Firstly thanks for producing clangd and its associated VSCode extension!

I’m using clangd 12 with VSCode on Linux. My project is essentially a monorepo (i.e tens of thousands of files, with many subdirectories representing libraries written by many different people). I frequently observe cases where clangd infers an incorrect compilation-unit to use as a basis (i.e include path) for indexing a given header-file. Often it will choose a compilation-database entry that is entirely unrelated to the header it’s asked to index. I believe this is because of the heuristics clangd uses to select a compilation-database entry. IMHO, when clangd is asked to index a header file H, and it needs to choose a compilation database entry C to help index H, it should choose C based on whether H is actually “reachable” from C (e.g naively by verifying that preprocessing each candidate for C actually results in H being included).
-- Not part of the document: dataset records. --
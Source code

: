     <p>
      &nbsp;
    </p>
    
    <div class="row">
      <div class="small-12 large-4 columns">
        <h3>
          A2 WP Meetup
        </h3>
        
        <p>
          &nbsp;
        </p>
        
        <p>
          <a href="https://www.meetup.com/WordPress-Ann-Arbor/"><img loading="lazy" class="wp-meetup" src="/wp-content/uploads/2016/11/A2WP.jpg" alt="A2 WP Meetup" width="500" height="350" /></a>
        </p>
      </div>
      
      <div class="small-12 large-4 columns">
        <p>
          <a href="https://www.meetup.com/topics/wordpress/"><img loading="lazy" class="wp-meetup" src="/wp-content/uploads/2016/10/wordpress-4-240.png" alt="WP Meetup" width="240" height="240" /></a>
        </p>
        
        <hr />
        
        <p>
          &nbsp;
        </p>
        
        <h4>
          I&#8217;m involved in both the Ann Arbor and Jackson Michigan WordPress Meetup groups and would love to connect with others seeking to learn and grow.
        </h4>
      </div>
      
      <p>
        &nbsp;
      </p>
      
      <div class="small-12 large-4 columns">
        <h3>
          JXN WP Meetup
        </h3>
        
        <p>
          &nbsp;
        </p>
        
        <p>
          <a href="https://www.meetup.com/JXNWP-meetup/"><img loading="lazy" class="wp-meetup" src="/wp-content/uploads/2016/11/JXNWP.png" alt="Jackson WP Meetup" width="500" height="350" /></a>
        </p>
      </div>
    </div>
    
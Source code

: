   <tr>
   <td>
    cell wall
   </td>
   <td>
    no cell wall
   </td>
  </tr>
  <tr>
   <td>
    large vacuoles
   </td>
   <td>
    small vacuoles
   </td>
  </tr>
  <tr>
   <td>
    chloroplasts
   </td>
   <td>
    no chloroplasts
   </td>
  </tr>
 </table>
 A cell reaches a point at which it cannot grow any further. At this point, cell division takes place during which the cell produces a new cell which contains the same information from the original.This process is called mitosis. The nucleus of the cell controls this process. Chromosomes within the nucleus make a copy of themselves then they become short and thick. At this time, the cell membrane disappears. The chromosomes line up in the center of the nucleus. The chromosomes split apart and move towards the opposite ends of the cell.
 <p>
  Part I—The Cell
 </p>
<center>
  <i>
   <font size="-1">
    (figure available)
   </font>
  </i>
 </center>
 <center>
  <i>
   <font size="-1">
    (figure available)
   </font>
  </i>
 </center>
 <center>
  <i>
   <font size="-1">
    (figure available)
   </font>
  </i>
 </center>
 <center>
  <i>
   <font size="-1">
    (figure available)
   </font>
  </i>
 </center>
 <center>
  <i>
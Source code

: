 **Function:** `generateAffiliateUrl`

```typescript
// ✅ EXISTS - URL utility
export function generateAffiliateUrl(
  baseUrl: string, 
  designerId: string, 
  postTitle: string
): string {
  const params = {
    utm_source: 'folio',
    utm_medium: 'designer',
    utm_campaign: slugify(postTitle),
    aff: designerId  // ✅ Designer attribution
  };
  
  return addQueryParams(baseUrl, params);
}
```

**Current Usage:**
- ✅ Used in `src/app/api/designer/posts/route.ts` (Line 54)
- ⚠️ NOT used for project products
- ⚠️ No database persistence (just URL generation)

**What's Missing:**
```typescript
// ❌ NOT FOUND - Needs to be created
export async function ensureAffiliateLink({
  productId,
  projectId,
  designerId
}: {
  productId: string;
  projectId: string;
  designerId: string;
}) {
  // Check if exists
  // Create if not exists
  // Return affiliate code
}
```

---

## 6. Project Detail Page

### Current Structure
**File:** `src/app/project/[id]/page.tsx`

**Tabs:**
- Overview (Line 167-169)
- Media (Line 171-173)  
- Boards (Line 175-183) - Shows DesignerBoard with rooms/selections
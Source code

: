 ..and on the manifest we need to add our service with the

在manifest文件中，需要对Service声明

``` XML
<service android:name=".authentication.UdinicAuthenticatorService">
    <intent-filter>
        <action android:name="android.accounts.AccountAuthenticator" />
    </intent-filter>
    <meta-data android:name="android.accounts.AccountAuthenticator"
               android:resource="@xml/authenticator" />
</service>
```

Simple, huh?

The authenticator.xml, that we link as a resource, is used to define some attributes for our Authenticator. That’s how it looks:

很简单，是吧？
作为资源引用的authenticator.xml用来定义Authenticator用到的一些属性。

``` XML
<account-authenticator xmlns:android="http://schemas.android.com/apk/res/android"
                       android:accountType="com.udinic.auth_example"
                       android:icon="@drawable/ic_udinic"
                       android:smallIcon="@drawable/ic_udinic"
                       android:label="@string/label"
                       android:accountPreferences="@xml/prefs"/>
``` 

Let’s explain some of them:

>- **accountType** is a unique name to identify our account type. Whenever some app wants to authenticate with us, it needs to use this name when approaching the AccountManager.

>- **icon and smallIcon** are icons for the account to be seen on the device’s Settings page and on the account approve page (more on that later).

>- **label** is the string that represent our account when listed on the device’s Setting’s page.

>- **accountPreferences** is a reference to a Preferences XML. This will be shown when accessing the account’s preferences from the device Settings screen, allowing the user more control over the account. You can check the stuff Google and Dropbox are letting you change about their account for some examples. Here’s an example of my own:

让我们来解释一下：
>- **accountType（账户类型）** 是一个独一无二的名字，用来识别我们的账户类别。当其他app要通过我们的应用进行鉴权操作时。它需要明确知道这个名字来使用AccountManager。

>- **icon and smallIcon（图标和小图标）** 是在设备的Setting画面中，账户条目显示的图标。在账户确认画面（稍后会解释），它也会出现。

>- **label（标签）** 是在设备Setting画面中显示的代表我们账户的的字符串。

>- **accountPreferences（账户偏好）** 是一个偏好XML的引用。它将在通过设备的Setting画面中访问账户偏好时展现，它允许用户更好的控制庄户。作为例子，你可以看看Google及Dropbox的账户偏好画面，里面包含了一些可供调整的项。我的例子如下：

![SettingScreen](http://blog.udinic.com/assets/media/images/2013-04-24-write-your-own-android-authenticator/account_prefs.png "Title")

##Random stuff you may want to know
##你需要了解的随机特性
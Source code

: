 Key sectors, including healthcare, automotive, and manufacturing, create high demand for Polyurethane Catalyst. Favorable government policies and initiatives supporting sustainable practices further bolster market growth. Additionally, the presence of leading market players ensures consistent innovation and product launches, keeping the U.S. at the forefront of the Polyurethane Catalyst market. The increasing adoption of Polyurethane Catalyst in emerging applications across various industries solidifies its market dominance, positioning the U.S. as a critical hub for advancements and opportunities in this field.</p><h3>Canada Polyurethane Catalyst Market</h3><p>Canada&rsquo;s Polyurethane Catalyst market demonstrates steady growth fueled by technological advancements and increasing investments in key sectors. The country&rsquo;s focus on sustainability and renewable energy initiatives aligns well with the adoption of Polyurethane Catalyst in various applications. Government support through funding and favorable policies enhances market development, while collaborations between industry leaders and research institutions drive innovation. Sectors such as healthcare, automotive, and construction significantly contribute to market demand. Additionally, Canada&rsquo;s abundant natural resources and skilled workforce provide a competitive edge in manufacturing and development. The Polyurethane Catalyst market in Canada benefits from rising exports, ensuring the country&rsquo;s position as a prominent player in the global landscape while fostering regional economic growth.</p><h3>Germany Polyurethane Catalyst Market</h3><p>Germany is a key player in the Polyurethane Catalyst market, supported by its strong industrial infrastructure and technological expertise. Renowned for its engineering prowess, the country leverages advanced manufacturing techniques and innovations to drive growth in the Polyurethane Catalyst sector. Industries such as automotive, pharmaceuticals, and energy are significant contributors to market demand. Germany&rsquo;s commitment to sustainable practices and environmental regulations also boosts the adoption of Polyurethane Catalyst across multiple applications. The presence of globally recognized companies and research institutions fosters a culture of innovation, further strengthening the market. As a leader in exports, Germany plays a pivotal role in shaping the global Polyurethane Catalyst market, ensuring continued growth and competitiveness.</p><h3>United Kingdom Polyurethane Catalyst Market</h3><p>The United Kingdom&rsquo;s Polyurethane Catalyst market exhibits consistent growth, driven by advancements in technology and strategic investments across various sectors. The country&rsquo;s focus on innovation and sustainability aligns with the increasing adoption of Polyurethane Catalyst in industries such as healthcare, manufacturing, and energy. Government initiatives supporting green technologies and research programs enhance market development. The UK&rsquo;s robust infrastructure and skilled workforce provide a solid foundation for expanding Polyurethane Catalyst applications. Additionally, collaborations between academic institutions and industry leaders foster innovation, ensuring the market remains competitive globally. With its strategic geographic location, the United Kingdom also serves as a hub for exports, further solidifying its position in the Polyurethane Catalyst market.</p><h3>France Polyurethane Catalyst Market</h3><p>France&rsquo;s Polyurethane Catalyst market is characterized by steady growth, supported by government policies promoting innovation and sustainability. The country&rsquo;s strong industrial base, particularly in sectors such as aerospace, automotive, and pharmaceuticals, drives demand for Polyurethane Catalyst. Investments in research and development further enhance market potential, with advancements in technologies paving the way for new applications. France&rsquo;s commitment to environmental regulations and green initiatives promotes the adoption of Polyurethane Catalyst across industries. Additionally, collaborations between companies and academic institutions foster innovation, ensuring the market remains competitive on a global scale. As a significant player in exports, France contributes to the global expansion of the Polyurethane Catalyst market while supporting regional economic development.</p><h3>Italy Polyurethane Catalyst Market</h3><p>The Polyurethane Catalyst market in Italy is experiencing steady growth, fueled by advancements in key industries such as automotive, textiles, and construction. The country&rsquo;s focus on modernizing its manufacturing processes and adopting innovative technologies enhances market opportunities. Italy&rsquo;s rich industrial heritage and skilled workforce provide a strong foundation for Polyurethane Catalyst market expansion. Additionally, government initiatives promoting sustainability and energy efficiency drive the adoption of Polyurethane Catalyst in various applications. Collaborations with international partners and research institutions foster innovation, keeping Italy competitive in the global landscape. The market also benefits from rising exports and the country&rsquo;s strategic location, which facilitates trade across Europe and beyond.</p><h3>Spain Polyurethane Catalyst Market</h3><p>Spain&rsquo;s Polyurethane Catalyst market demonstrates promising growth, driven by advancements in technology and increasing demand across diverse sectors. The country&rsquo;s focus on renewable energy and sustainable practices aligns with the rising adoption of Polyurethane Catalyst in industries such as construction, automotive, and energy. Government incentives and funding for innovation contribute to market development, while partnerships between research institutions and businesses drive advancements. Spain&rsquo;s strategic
I created a small (admittedly contrived) reproduction of this behaviuour. If you create the files below under /var/tmp/clangd and then load the result into VSCode with the clangd extension installed, accept the workspace settings override, and load include/foo/A.hpp, clangd incorrectly infers X.cpp, resulting in an incorrect include path, meaning that the #include of B.hpp cannot be found and you get an error squiggle underlining it. I think clangd should instead infer Y.cpp, because that does have the correct include path (i.e A.hpp is “reachable” from Y.cpp but not from X.cpp).

$ pwd
/var/tmp/clangd
$ cat .vscode/settings.json 
{
    "clangd.onConfigChanged": "restart",
    "clangd.arguments": [
        "--query-driver=/usr/bin/*",
        "--log=verbose",
        "--background-index",
        "--compile-commands-dir=."
    ]
}
$ cat compile_commands.json 
[
    {
        "command": "/usr/bin/g++ -Wall -Wextra -Werror -pedantic -c X.cpp",
        "directory": "/var/tmp/clangd",
        "file": "X.cpp"
    },
    {
        "command": "/usr/bin/g++ -Wall -Wextra -Werror -pedantic -Iinclude/foo -Iinclude/bar -c Y.cpp",
        "directory": "/var/tmp/clangd",
        "file": "Y.cpp"
    }
]
$ cat X.cpp
int main() {
  return 0;
}
$ cat Y.cpp 
#include <A.hpp>

int main() {
  return 1;
}
$ cat include/foo/A.hpp
// foo/A.hpp
#include <B.hpp>
$ cat include/bar/B.hpp
// bar/B.hpp

Thanks!

Chris

Hey Chris – this is a known issue. See Use parsed files to improve header compile commands · Issue #123 · clangd/clangd · GitHub for a mitigation added so far and some discussion of potential further work.